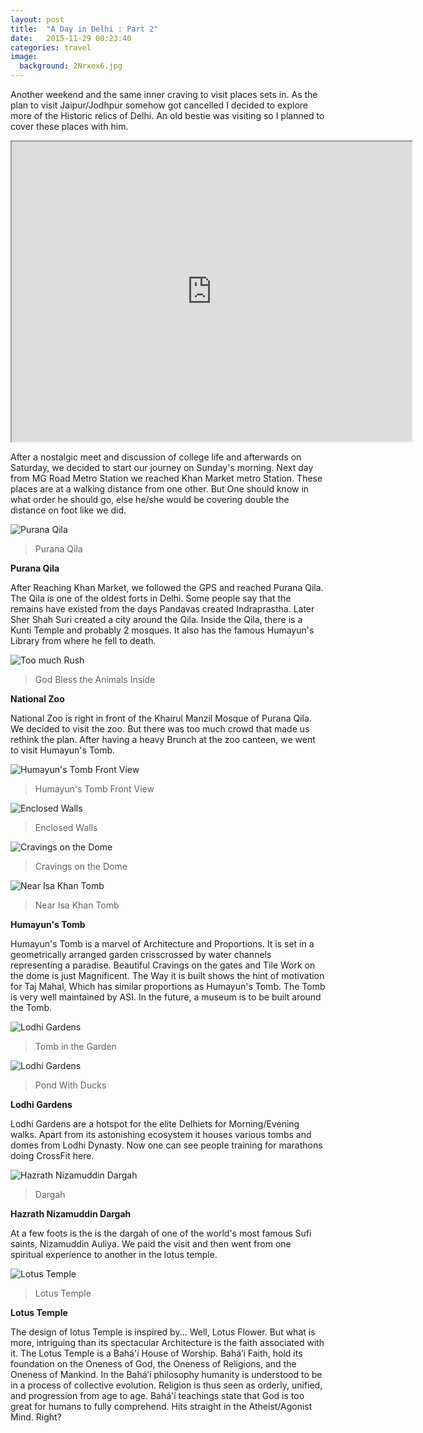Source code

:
 ```yaml
---
layout: post
title:  "A Day in Delhi : Part 2"
date:   2015-11-29 00:23:40
categories: travel
image:
  background: 2Nrxex6.jpg
---
```



Another weekend and the same inner craving to visit places sets in. As the plan to visit Jaipur/Jodhpur somehow got cancelled I decided to explore more of the Historic relics of Delhi.
An old bestie was visiting so I planned to cover these places with him.

<iframe src="https://www.google.com/maps/d/embed?mid=zzaMbFu8Ofc4.koExMmj184j0" width="640" height="480"></iframe>

After a nostalgic meet and discussion of college life and afterwards on Saturday, we decided to start our journey on Sunday's morning. Next day from MG Road Metro Station we reached Khan Market metro Station. These places are at a walking distance from one other. But One should know in what order he should go, else he/she would be covering double the distance on foot like we did.


<img src="http://i.imgur.com/Q1jAZ4b.jpg" alt="Purana Qila">

>Purana Qila

**Purana Qila**
 
After Reaching Khan Market, we followed the GPS and reached Purana Qila. The Qila is one of the oldest forts in Delhi. Some people say that the remains have existed from the days Pandavas created Indraprastha. Later Sher Shah Suri created a city around the Qila. Inside the Qila, there is a Kunti Temple and probably 2 mosques. It also has the famous Humayun's Library from where he fell to death.

<img src="http://i.imgur.com/23k5IJS.jpg" alt="Too much Rush">

>God Bless the Animals Inside

**National Zoo**

National Zoo is right in front of the Khairul Manzil Mosque of Purana Qila. We decided to visit the zoo. But there was too  much crowd that made us rethink the plan. After having a heavy Brunch at the zoo canteen, we went to visit Humayun's Tomb.

<img src="http://i.imgur.com/SXnvAT4.jpg" alt="Humayun's Tomb Front View">

>Humayun's Tomb Front View

<img src="http://i.imgur.com/fvANSqB.jpg" alt="Enclosed Walls">

>Enclosed Walls

<img src="http://i.imgur.com/JAVi03G.jpg" alt="Cravings on the Dome">

>Cravings on the Dome

<img src="http://i.imgur.com/WTQXO1S.jpg" alt="Near Isa Khan Tomb">

>Near Isa Khan Tomb

**Humayun's Tomb**

Humayun's Tomb is a marvel of Architecture and Proportions. It is set in a geometrically arranged garden crisscrossed by water channels representing a paradise. Beautiful Cravings on the gates and Tile Work on the dome is just Magnificent. The Way it is built shows the hint of motivation for Taj Mahal, Which has similar proportions as Humayun's Tomb. The Tomb is very well maintained by ASI. In the future, a museum is to be built around the Tomb.


<img src="http://i.imgur.com/CE226HB.jpg" alt="Lodhi Gardens">

>Tomb in the Garden

<img src="http://i.imgur.com/dD9Geij.jpg" alt="Lodhi Gardens">

>Pond With Ducks

**Lodhi Gardens**

Lodhi Gardens are a hotspot for the elite Delhiets for Morning/Evening walks. Apart from its astonishing ecosystem it houses various tombs and domes from Lodhi Dynasty. Now one can see people training for marathons doing CrossFit here.

<img src="http://i.imgur.com/F2Gs35H.jpg" alt="Hazrath Nizamuddin Dargah">

>Dargah

**Hazrath Nizamuddin Dargah**

At a few foots is the is the dargah of one of the world's most famous Sufi saints, Nizamuddin Auliya. We paid the visit and then went from one spiritual experience to another in the lotus temple.

<img src="http://i.imgur.com/MUHTkqI.jpg" alt="Lotus Temple">

>Lotus Temple

**Lotus Temple**

The design of lotus Temple is inspired by... Well, Lotus Flower. But what is more, intriguing than its spectacular Architecture is the faith associated with it. The Lotus Temple is a Bahá'í House of Worship. Bahá’í Faith, hold its foundation on the Oneness of God, the Oneness of Religions, and the Oneness of Mankind. In the Bahá’í philosophy humanity is understood to be in a process of collective evolution. Religion is thus seen as orderly, unified, and progression from age to age. Bahá'í teachings state that God is too great for humans to fully comprehend. Hits straight in the Atheist/Agonist Mind. Right? 
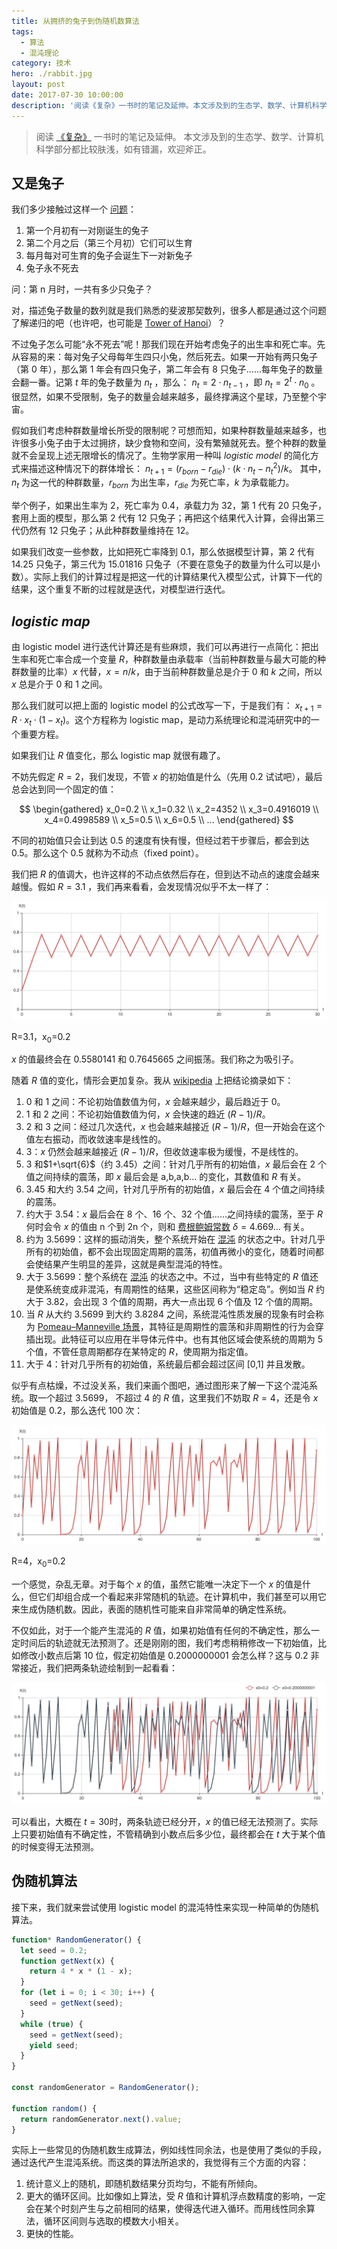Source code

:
 ```yaml
---
title: 从拥挤的兔子到伪随机数算法
tags:
  - 算法
  - 混沌理论
category: 技术
hero: ./rabbit.jpg
layout: post
date: 2017-07-30 10:00:00
description: '阅读《复杂》一书时的笔记及延伸。本文涉及到的生态学、数学、计算机科学部分都比较肤浅，如有错漏，欢迎斧正。..'
---
```


> 阅读 [《复杂》](https://book.douban.com/subject/6749832/) 一书时的笔记及延伸。
> 本文涉及到的生态学、数学、计算机科学部分都比较肤浅，如有错漏，欢迎斧正。

## 又是兔子

我们多少接触过这样一个 [问题](https://zh.wikipedia.org/wiki/%E6%96%90%E6%B3%A2%E9%82%A3%E5%A5%91%E6%95%B0%E5%88%97)：

1. 第一个月初有一对刚诞生的兔子
2. 第二个月之后（第三个月初）它们可以生育
3. 每月每对可生育的兔子会诞生下一对新兔子
4. 兔子永不死去

问：第 n 月时，一共有多少只兔子？

对，描述兔子数量的数列就是我们熟悉的斐波那契数列，很多人都是通过这个问题了解递归的吧（也许吧，也可能是 [Tower of Hanoi](https://en.wikipedia.org/wiki/Tower_of_Hanoi)）？

不过兔子怎么可能“永不死去”呢！那我们现在开始考虑兔子的出生率和死亡率。先从容易的来：每对兔子父母每年生四只小兔，然后死去。如果一开始有两只兔子（第 0 年），那么第 1 年会有四只兔子，第二年会有 8 只兔子……每年兔子的数量会翻一番。记第 _t_ 年的兔子数量为 $n_t$ ，那么： $n_t=2 \cdot n_{t-1}$ ，即 $n_t = 2^t\cdot n_0$ 。很显然，如果不受限制，兔子的数量会越来越多，最终撑满这个星球，乃至整个宇宙。

假如我们考虑种群数量增长所受的限制呢？可想而知，如果种群数量越来越多，也许很多小兔子由于太过拥挤，缺少食物和空间，没有繁殖就死去。整个种群的数量就不会呈现上述无限增长的情况了。生物学家用一种叫 _logistic model_ 的简化方式来描述这种情况下的群体增长： $n_{t+1} = (r_{born}-r_{die})\cdot(k\cdot n_t-n_t^2)/k$。
其中，$n_t$ 为这一代的种群数量，$r_{born}$ 为出生率，$r_{die}$ 为死亡率，$k$ 为承载能力。

举个例子，如果出生率为 2，死亡率为 0.4，承载力为 32，第 1 代有 20 只兔子，套用上面的模型，那么第 2 代有 12 只兔子；再把这个结果代入计算，会得出第三代仍然有 12 只兔子；从此种群数量维持在 12。

如果我们改变一些参数，比如把死亡率降到 0.1，那么依据模型计算，第 2 代有 14.25 只兔子，第三代为 15.01816 只兔子（不要在意兔子的数量为什么可以是小数）。实际上我们的计算过程是把这一代的计算结果代入模型公式，计算下一代的结果，这个重复不断的过程就是迭代，对模型进行迭代。

## _logistic map_

由 logistic model 进行迭代计算还是有些麻烦，我们可以再进行一点简化：把出生率和死亡率合成一个变量 $R$，种群数量由承载率（当前种群数量与最大可能的种群数量的比率）$x$ 代替，$x = n / k$，由于当前种群数量总是介于 0 和 $k$ 之间，所以 $x$ 总是介于 0 和 1 之间。

那么我们就可以把上面的 logistic model 的公式改写一下，于是我们有： $x_{t+1}=R \cdot x_t \cdot (1-x_t)$。这个方程称为 logistic map，是动力系统理论和混沌研究中的一个重要方程。

如果我们让 $R$ 值变化，那么 logistic map 就很有趣了。

不妨先假定 $R=2$，我们发现，不管 $x$ 的初始值是什么（先用 0.2 试试吧），最后总会达到同一个固定的值：

$$
\begin{gathered}
x_0=0.2 \\ x_1=0.32 \\ x_2=4352 \\ x_3=0.4916019 \\ x_4=0.4998589 \\ x_5=0.5 \\ x_6=0.5 \\ ...
\end{gathered}
$$

不同的初始值只会让到达 0.5 的速度有快有慢，但经过若干步骤后，都会到达 0.5。那么这个 0.5 就称为不动点（fixed point）。

我们把 $R$ 的值调大，也许这样的不动点依然后存在，但到达不动点的速度会越来越慢。假如 $R=3.1$ ，我们再来看看，会发现情况似乎不太一样了：

![R=3.1，x0=0.2](./rabbit/2.png)

<p class="captain">R=3.1，x<sub>0</sub>=0.2</p>

$x$ 的值最终会在 0.5580141 和 0.7645665 之间振荡。我们称之为吸引子。

随着 $R$ 值的变化，情形会更加复杂。我从 [wikipedia](https://zh.wikipedia.org/wiki/%E5%96%AE%E5%B3%B0%E6%98%A0%E8%B1%A1) 上把结论摘录如下：

1. 0 和 1 之间：不论初始值数值为何，$x$ 会越来越少，最后趋近于 0。
2. 1 和 2 之间：不论初始值数值为何，$x$ 会快速的趋近 $(R-1)/R$。
3. 2 和 3 之间：经过几次迭代，$x$ 也会越来越接近 $(R-1)/R$，但一开始会在这个值左右振动，而收敛速率是线性的。
4. 3：$x$ 仍然会越来越接近 $(R-1)/R$，但收敛速率极为缓慢，不是线性的。
5. 3 和$1+\sqrt{6}$（约 3.45）之间：针对几乎所有的初始值，$x$ 最后会在 2 个值之间持续的震荡，即 _x_ 最后会是 a,b,a,b... 的变化，其数值和 $R$ 有关。
6. 3.45 和大约 3.54 之间，针对几乎所有的初始值，$x$ 最后会在 4 个值之间持续的震荡。
7. 约大于 3.54：$x$ 最后会在 8 个、16 个、32 个值……之间持续的震荡，至于 $R$ 何时会令 $x$ 的值由 n 个到 2n 个，则和 [费根鲍姆常数](https://zh.wikipedia.org/wiki/%E8%B2%BB%E6%A0%B9%E9%AE%91%E5%A7%86%E5%B8%B8%E6%95%B8) $\delta = 4.669...$ 有关。
8. 约为 3.5699：这样的振动消失，整个系统开始在 [混沌](https://zh.wikipedia.org/wiki/%E6%B7%B7%E6%B2%8C%E7%90%86%E8%AE%BA) 的状态之中。针对几乎所有的初始值，都不会出现固定周期的震荡，初值再微小的变化，随着时间都会使结果产生明显的差异，这就是典型混沌的特性。
9. 大于 3.5699：整个系统在 [混沌](https://zh.wikipedia.org/wiki/%E6%B7%B7%E6%B2%8C%E7%90%86%E8%AE%BA) 的状态之中。不过，当中有些特定的 $R$ 值还是使系统变成非混沌，有周期性的结果，这些区间称为“稳定岛”。例如当 $R$ 约大于 3.82，会出现 3 个值的周期，再大一点出现 6 个值及 12 个值的周期。
10. 当 $R$ 从大约 3.5699 到大约 3.8284 之间，系统混沌性质发展的现象有时会称为 [Pomeau–Manneville 场景](https://zh.wikipedia.org/w/index.php?title=Pomeau%E2%80%93Manneville%E5%A0%B4%E6%99%AF&action=edit&redlink=1)，其特征是周期性的震荡和非周期性的行为会穿插出现。此特征可以应用在半导体元件中。也有其他区域会使系统的周期为 5 个值，不管任意周期都存在某特定的 $R$，使周期为指定值。
11. 大于 4：针对几乎所有的初始值，系统最后都会超过区间 [0,1] 并且发散。

似乎有点枯燥，不过没关系，我们来画个图吧，通过图形来了解一下这个混沌系统。取一个超过 3.5699， 不超过 4 的 $R$ 值，这里我们不妨取 $R = 4$，还是令 $x$ 初始值是 0.2，那么迭代 100 次：

![R=4，x0=0.2](./rabbit/1.png)

<p class="captain">R=4，x<sub>0</sub>=0.2</p>

一个感觉，杂乱无章。对于每个 $x$ 的值，虽然它能唯一决定下一个 $x$ 的值是什么，但它们却组合成一个看起来非常随机的轨迹。在计算机中，我们甚至可以用它来生成伪随机数。因此，表面的随机性可能来自非常简单的确定性系统。

不仅如此，对于一个能产生混沌的 $R$ 值，如果初始值有任何的不确定性，那么一定时间后的轨迹就无法预测了。还是刚刚的图，我们考虑稍稍修改一下初始值，比如修改小数点后第 10 位，假定初始值是 0.2000000001 会怎么样？这与 0.2 非常接近，我们把两条轨迹绘制到一起看看：

![](./rabbit/3.png)

可以看出，大概在 $t = 30$时，两条轨迹已经分开，$x$ 的值已经无法预测了。实际上只要初始值有不确定性，不管精确到小数点后多少位，最终都会在 $t$ 大于某个值的时候变得无法预测。

## 伪随机算法

接下来，我们就来尝试使用 logistic model 的混沌特性来实现一种简单的伪随机算法。

```javascript
function* RandomGenerator() {
  let seed = 0.2;
  function getNext(x) {
    return 4 * x * (1 - x);
  }
  for (let i = 0; i < 30; i++) {
    seed = getNext(seed);
  }
  while (true) {
    seed = getNext(seed);
    yield seed;
  }
}

const randomGenerator = RandomGenerator();

function random() {
  return randomGenerator.next().value;
}
```

实际上一些常见的伪随机数生成算法，例如线性同余法，也是使用了类似的手段，通过迭代产生混沌系统。而这类的算法所追求的，我觉得有三个方面的内容：

1. 统计意义上的随机，即随机数结果分页均匀，不能有所倾向。
2. 更大的循环区间。比如像如上算法，受 $R$ 值和计算机浮点数精度的影响，一定会在某个时刻产生与之前相同的结果，使得迭代进入循环。而用线性同余算法，循环区间则与选取的模数大小相关。
3. 更快的性能。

### THE TASK
The range runs from the line with "一个感觉，杂乱无章。对于每个 $x$ 的值，虽然它能唯一决定下一个" up to and including the line with "1. 统计意义上的随机，即随机数结果分页均匀，不能有所倾向。" in the listing above; please write out exactly those lines and nothing more.

### EXERCISE ANSWER
一个感觉，杂乱无章。对于每个 $x$ 的值，虽然它能唯一决定下一个 $x$ 的值是什么，但它们却组合成一个看起来非常随机的轨迹。在计算机中，我们甚至可以用它来生成伪随机数。因此，表面的随机性可能来自非常简单的确定性系统。

不仅如此，对于一个能产生混沌的 $R$ 值，如果初始值有任何的不确定性，那么一定时间后的轨迹就无法预测了。还是刚刚的图，我们考虑稍稍修改一下初始值，比如修改小数点后第 10 位，假定初始值是 0.2000000001 会怎么样？这与 0.2 非常接近，我们把两条轨迹绘制到一起看看：

![](./rabbit/3.png)

可以看出，大概在 $t = 30$时，两条轨迹已经分开，$x$ 的值已经无法预测了。实际上只要初始值有不确定性，不管精确到小数点后多少位，最终都会在 $t$ 大于某个值的时候变得无法预测。

## 伪随机算法

接下来，我们就来尝试使用 logistic model 的混沌特性来实现一种简单的伪随机算法。

```javascript
function* RandomGenerator() {
  let seed = 0.2;
  function getNext(x) {
    return 4 * x * (1 - x);
  }
  for (let i = 0; i < 30; i++) {
    seed = getNext(seed);
  }
  while (true) {
    seed = getNext(seed);
    yield seed;
  }
}

const randomGenerator = RandomGenerator();

function random() {
  return randomGenerator.next().value;
}
```

实际上一些常见的伪随机数生成算法，例如线性同余法，也是使用了类似的手段，通过迭代产生混沌系统。而这类的算法所追求的，我觉得有三个方面的内容：

1. 统计意义上的随机，即随机数结果分页均匀，不能有所倾向。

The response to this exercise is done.